## Rendered images with source text
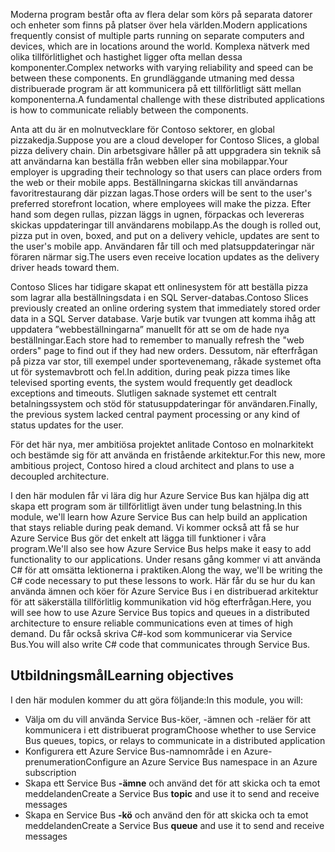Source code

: <span data-ttu-id="54eee-101">Moderna program består ofta av flera delar som körs på separata datorer och enheter som finns på platser över hela världen.</span><span class="sxs-lookup"><span data-stu-id="54eee-101">Modern applications frequently consist of multiple parts running on separate computers and devices, which are in locations around the world.</span></span> <span data-ttu-id="54eee-102">Komplexa nätverk med olika tillförlitlighet och hastighet ligger ofta mellan dessa komponenter.</span><span class="sxs-lookup"><span data-stu-id="54eee-102">Complex networks with varying reliability and speed can be between these components.</span></span> <span data-ttu-id="54eee-103">En grundläggande utmaning med dessa distribuerade program är att kommunicera på ett tillförlitligt sätt mellan komponenterna.</span><span class="sxs-lookup"><span data-stu-id="54eee-103">A fundamental challenge with these distributed applications is how to communicate reliably between the components.</span></span>

<span data-ttu-id="54eee-104">Anta att du är en molnutvecklare för Contoso sektorer, en global pizzakedja.</span><span class="sxs-lookup"><span data-stu-id="54eee-104">Suppose you are a cloud developer for Contoso Slices, a global pizza delivery chain.</span></span> <span data-ttu-id="54eee-105">Din arbetsgivare håller på att uppgradera sin teknik så att användarna kan beställa från webben eller sina mobilappar.</span><span class="sxs-lookup"><span data-stu-id="54eee-105">Your employer is upgrading their technology so that users can place orders from the web or their mobile apps.</span></span> <span data-ttu-id="54eee-106">Beställningarna skickas till användarnas favoritrestaurang där pizzan lagas.</span><span class="sxs-lookup"><span data-stu-id="54eee-106">Those orders will be sent to the user's preferred storefront location, where employees will make the pizza.</span></span> <span data-ttu-id="54eee-107">Efter hand som degen rullas, pizzan läggs in ugnen, förpackas och levereras skickas uppdateringar till användarens mobilapp.</span><span class="sxs-lookup"><span data-stu-id="54eee-107">As the dough is rolled out, pizza put in oven, boxed, and put on a delivery vehicle, updates are sent to the user's mobile app.</span></span> <span data-ttu-id="54eee-108">Användaren får till och med platsuppdateringar när föraren närmar sig.</span><span class="sxs-lookup"><span data-stu-id="54eee-108">The users even receive location updates as the delivery driver heads toward them.</span></span> 

<span data-ttu-id="54eee-109">Contoso Slices har tidigare skapat ett onlinesystem för att beställa pizza som lagrar alla beställningsdata i en SQL Server-databas.</span><span class="sxs-lookup"><span data-stu-id="54eee-109">Contoso Slices previously created an online ordering system that immediately stored order data in a SQL Server database.</span></span> <span data-ttu-id="54eee-110">Varje butik var tvungen att komma ihåg att uppdatera ”webbeställningarna” manuellt för att se om de hade nya beställningar.</span><span class="sxs-lookup"><span data-stu-id="54eee-110">Each store had to remember to manually refresh the "web orders" page to find out if they had new orders.</span></span> <span data-ttu-id="54eee-111">Dessutom, när efterfrågan på pizza var stor, till exempel under sportevenemang, råkade systemet ofta ut för systemavbrott och fel.</span><span class="sxs-lookup"><span data-stu-id="54eee-111">In addition, during peak pizza times like televised sporting events, the system would frequently get deadlock exceptions and timeouts.</span></span> <span data-ttu-id="54eee-112">Slutligen saknade systemet ett centralt betalningssystem och stöd för statusuppdateringar för användaren.</span><span class="sxs-lookup"><span data-stu-id="54eee-112">Finally, the previous system lacked central payment processing or any kind of status updates for the user.</span></span>

<span data-ttu-id="54eee-113">För det här nya, mer ambitiösa projektet anlitade Contoso en molnarkitekt och bestämde sig för att använda en fristående arkitektur.</span><span class="sxs-lookup"><span data-stu-id="54eee-113">For this new, more ambitious project, Contoso hired a cloud architect and plans to use a decoupled architecture.</span></span> 

<span data-ttu-id="54eee-114">I den här modulen får vi lära dig hur Azure Service Bus kan hjälpa dig att skapa ett program som är tillförlitligt även under tung belastning.</span><span class="sxs-lookup"><span data-stu-id="54eee-114">In this module, we'll learn how Azure Service Bus can help build an application that stays reliable during peak demand.</span></span> <span data-ttu-id="54eee-115">Vi kommer också att få se hur Azure Service Bus gör det enkelt att lägga till funktioner i våra program.</span><span class="sxs-lookup"><span data-stu-id="54eee-115">We'll also see how Azure Service Bus helps make it easy to add functionality to our applications.</span></span> <span data-ttu-id="54eee-116">Under resans gång kommer vi att använda C# för att omsätta lektionerna i praktiken.</span><span class="sxs-lookup"><span data-stu-id="54eee-116">Along the way, we'll be writing the C# code necessary to put these lessons to work.</span></span> <span data-ttu-id="54eee-117">Här får du se hur du kan använda ämnen och köer för Azure Service Bus i en distribuerad arkitektur för att säkerställa tillförlitlig kommunikation vid hög efterfrågan.</span><span class="sxs-lookup"><span data-stu-id="54eee-117">Here, you will see how to use Azure Service Bus topics and queues in a distributed architecture to ensure reliable communications even at times of high demand.</span></span> <span data-ttu-id="54eee-118">Du får också skriva C#-kod som kommunicerar via Service Bus.</span><span class="sxs-lookup"><span data-stu-id="54eee-118">You will also write C# code that communicates through Service Bus.</span></span>

## <a name="learning-objectives"></a><span data-ttu-id="54eee-119">Utbildningsmål</span><span class="sxs-lookup"><span data-stu-id="54eee-119">Learning objectives</span></span>

<span data-ttu-id="54eee-120">I den här modulen kommer du att göra följande:</span><span class="sxs-lookup"><span data-stu-id="54eee-120">In this module, you will:</span></span>
- <span data-ttu-id="54eee-121">Välja om du vill använda Service Bus-köer, -ämnen och -reläer för att kommunicera i ett distribuerat program</span><span class="sxs-lookup"><span data-stu-id="54eee-121">Choose whether to use Service Bus queues, topics, or relays to communicate in a distributed application</span></span>
- <span data-ttu-id="54eee-122">Konfigurera ett Azure Service Bus-namnområde i en Azure-prenumeration</span><span class="sxs-lookup"><span data-stu-id="54eee-122">Configure an Azure Service Bus namespace in an Azure subscription</span></span>
- <span data-ttu-id="54eee-123">Skapa ett Service Bus **-ämne** och använd det för att skicka och ta emot meddelanden</span><span class="sxs-lookup"><span data-stu-id="54eee-123">Create a Service Bus **topic** and use it to send and receive messages</span></span>
- <span data-ttu-id="54eee-124">Skapa en Service Bus **-kö** och använd den för att skicka och ta emot meddelanden</span><span class="sxs-lookup"><span data-stu-id="54eee-124">Create a Service Bus **queue** and use it to send and receive messages</span></span>
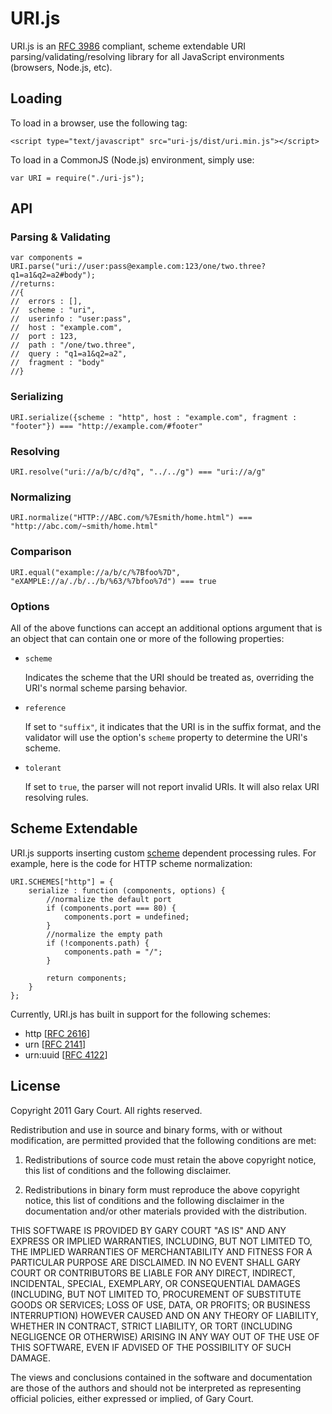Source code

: # URI.js

URI.js is an [RFC 3986](http://www.ietf.org/rfc/rfc3986.txt) compliant, scheme extendable URI parsing/validating/resolving library for all JavaScript environments (browsers, Node.js, etc).

## Loading

To load in a browser, use the following tag:

	<script type="text/javascript" src="uri-js/dist/uri.min.js"></script>
	
To load in a CommonJS (Node.js) environment, simply use:

	var URI = require("./uri-js");

## API

### Parsing & Validating

	var components = URI.parse("uri://user:pass@example.com:123/one/two.three?q1=a1&q2=a2#body");
	//returns:
	//{
	//  errors : [],
	//  scheme : "uri",
	//  userinfo : "user:pass",
	//  host : "example.com",
	//  port : 123,
	//  path : "/one/two.three",
	//  query : "q1=a1&q2=a2",
	//  fragment : "body"
	//}

### Serializing

	URI.serialize({scheme : "http", host : "example.com", fragment : "footer"}) === "http://example.com/#footer"

### Resolving

	URI.resolve("uri://a/b/c/d?q", "../../g") === "uri://a/g"

### Normalizing

	URI.normalize("HTTP://ABC.com/%7Esmith/home.html") === "http://abc.com/~smith/home.html"

### Comparison

	URI.equal("example://a/b/c/%7Bfoo%7D", "eXAMPLE://a/./b/../b/%63/%7bfoo%7d") === true

### Options

All of the above functions can accept an additional options argument that is an object that can contain one or more of the following properties:

*	`scheme`
	
	Indicates the scheme that the URI should be treated as, overriding the URI's normal scheme parsing behavior.

*	`reference`
	
	If set to `"suffix"`, it indicates that the URI is in the suffix format, and the validator will use the option's `scheme` property to determine the URI's scheme.
	
*	`tolerant`
	
	If set to `true`, the parser will not report invalid URIs. It will also relax URI resolving rules.

## Scheme Extendable

URI.js supports inserting custom [scheme](http://en.wikipedia.org/wiki/URI_scheme) dependent processing rules. For example, here is the code for HTTP scheme normalization:

	URI.SCHEMES["http"] = {
		serialize : function (components, options) {
			//normalize the default port
			if (components.port === 80) {
				components.port = undefined;
			}
			//normalize the empty path
			if (!components.path) {
				components.path = "/";
			}
			
			return components;
		}
	};

Currently, URI.js has built in support for the following schemes:

*	http \[[RFC 2616](http://www.ietf.org/rfc/rfc2616.txt)\]
*	urn \[[RFC 2141](http://www.ietf.org/rfc/rfc2141.txt)\]
*	urn:uuid \[[RFC 4122](http://www.ietf.org/rfc/rfc4122.txt)\]

## License

Copyright 2011 Gary Court. All rights reserved.

Redistribution and use in source and binary forms, with or without modification, are permitted provided that the following conditions are met:

1.	Redistributions of source code must retain the above copyright notice, this list of conditions and the following disclaimer.

2.	Redistributions in binary form must reproduce the above copyright notice, this list of conditions and the following disclaimer in the documentation and/or other materials provided with the distribution.

THIS SOFTWARE IS PROVIDED BY GARY COURT "AS IS" AND ANY EXPRESS OR IMPLIED WARRANTIES, INCLUDING, BUT NOT LIMITED TO, THE IMPLIED WARRANTIES OF MERCHANTABILITY AND FITNESS FOR A PARTICULAR PURPOSE ARE DISCLAIMED. IN NO EVENT SHALL GARY COURT OR CONTRIBUTORS BE LIABLE FOR ANY DIRECT, INDIRECT, INCIDENTAL, SPECIAL, EXEMPLARY, OR CONSEQUENTIAL DAMAGES (INCLUDING, BUT NOT LIMITED TO, PROCUREMENT OF SUBSTITUTE GOODS OR SERVICES; LOSS OF USE, DATA, OR PROFITS; OR BUSINESS INTERRUPTION) HOWEVER CAUSED AND ON ANY THEORY OF LIABILITY, WHETHER IN CONTRACT, STRICT LIABILITY, OR TORT (INCLUDING NEGLIGENCE OR OTHERWISE) ARISING IN ANY WAY OUT OF THE USE OF THIS SOFTWARE, EVEN IF ADVISED OF THE POSSIBILITY OF SUCH DAMAGE.

The views and conclusions contained in the software and documentation are those of the authors and should not be interpreted as representing official policies, either expressed or implied, of Gary Court.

## The task
Please give back, exactly as it stands above, the stretch from the line with "## Scheme Extendable" through the line with "with the distribution.", and no line outside it.

## Expected output
## Scheme Extendable

URI.js supports inserting custom [scheme](http://en.wikipedia.org/wiki/URI_scheme) dependent processing rules. For example, here is the code for HTTP scheme normalization:

	URI.SCHEMES["http"] = {
		serialize : function (components, options) {
			//normalize the default port
			if (components.port === 80) {
				components.port = undefined;
			}
			//normalize the empty path
			if (!components.path) {
				components.path = "/";
			}
			
			return components;
		}
	};

Currently, URI.js has built in support for the following schemes:

*	http \[[RFC 2616](http://www.ietf.org/rfc/rfc2616.txt)\]
*	urn \[[RFC 2141](http://www.ietf.org/rfc/rfc2141.txt)\]
*	urn:uuid \[[RFC 4122](http://www.ietf.org/rfc/rfc4122.txt)\]

## License

Copyright 2011 Gary Court. All rights reserved.

Redistribution and use in source and binary forms, with or without modification, are permitted provided that the following conditions are met:

1.	Redistributions of source code must retain the above copyright notice, this list of conditions and the following disclaimer.

2.	Redistributions in binary form must reproduce the above copyright notice, this list of conditions and the following disclaimer in the documentation and/or other materials provided with the distribution.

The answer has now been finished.